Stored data
>>>>

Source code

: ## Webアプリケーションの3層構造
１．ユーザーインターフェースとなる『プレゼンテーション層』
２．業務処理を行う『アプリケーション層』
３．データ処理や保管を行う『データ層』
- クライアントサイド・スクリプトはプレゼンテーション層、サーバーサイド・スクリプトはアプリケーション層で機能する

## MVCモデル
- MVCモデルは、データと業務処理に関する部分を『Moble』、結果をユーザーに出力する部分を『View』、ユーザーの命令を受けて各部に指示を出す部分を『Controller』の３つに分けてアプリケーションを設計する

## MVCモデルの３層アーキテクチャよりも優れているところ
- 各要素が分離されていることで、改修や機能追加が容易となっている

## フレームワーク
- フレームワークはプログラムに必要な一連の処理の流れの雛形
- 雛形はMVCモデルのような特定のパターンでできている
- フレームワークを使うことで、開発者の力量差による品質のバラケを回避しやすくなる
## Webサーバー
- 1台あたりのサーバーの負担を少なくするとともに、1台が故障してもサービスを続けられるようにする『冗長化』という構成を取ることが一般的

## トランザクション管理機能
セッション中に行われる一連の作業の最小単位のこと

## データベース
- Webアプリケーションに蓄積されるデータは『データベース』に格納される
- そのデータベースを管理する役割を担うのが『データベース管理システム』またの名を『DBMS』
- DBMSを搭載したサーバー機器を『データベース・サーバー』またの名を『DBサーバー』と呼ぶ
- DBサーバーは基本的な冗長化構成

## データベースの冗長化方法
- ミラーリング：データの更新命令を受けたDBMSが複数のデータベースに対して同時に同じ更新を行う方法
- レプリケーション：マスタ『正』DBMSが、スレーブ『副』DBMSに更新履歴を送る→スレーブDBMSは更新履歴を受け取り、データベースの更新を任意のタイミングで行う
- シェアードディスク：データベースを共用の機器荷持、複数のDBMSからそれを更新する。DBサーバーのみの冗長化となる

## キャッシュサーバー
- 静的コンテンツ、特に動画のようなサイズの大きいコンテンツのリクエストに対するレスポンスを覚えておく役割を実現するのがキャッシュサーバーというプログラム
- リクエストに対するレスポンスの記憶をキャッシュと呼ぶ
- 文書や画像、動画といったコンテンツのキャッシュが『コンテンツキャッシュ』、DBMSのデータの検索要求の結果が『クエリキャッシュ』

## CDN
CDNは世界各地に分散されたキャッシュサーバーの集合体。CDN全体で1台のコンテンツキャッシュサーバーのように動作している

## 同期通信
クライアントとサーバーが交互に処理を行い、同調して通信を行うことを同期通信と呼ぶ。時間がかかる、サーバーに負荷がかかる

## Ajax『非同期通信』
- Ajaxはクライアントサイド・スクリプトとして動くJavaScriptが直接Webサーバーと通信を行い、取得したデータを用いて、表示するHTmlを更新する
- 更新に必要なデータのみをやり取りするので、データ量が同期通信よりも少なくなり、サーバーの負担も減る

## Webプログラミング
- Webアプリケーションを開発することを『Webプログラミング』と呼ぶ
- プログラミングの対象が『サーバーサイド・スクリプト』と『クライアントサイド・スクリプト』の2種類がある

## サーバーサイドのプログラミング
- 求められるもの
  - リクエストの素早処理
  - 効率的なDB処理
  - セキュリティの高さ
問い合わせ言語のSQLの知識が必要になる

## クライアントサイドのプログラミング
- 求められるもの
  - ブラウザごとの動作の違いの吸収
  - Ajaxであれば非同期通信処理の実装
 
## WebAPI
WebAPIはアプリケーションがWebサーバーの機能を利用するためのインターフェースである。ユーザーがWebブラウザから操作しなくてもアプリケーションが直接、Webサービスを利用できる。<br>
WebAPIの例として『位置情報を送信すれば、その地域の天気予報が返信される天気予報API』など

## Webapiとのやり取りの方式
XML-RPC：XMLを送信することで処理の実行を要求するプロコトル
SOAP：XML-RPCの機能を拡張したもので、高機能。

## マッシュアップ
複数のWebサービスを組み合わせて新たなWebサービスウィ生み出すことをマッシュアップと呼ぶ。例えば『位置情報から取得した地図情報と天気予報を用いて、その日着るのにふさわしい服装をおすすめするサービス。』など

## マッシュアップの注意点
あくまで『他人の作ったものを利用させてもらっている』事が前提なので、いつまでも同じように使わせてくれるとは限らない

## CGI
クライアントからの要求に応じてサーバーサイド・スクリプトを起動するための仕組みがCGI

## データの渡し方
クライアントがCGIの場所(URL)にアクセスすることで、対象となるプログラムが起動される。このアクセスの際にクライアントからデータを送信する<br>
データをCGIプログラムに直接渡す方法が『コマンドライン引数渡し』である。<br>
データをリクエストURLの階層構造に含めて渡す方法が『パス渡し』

<<<<

As the answer, set down only the lines from the data above between the one holding "- Webアプリケーションを開発することを『Webプログラミング』と呼ぶ" and the one holding "WebAPIはアプリケーショ", inclusive, exactly as they read.

● **EXPECTED OUTPUT**:
- Webアプリケーションを開発することを『Webプログラミング』と呼ぶ
- プログラミングの対象が『サーバーサイド・スクリプト』と『クライアントサイド・スクリプト』の2種類がある

## サーバーサイドのプログラミング
- 求められるもの
  - リクエストの素早処理
  - 効率的なDB処理
  - セキュリティの高さ
問い合わせ言語のSQLの知識が必要になる

## クライアントサイドのプログラミング
- 求められるもの
  - ブラウザごとの動作の違いの吸収
  - Ajaxであれば非同期通信処理の実装
 
## WebAPI
WebAPIはアプリケーションがWebサーバーの機能を利用するためのインターフェースである。ユーザーがWebブラウザから操作しなくてもアプリケーションが直接、Webサービスを利用できる。<br>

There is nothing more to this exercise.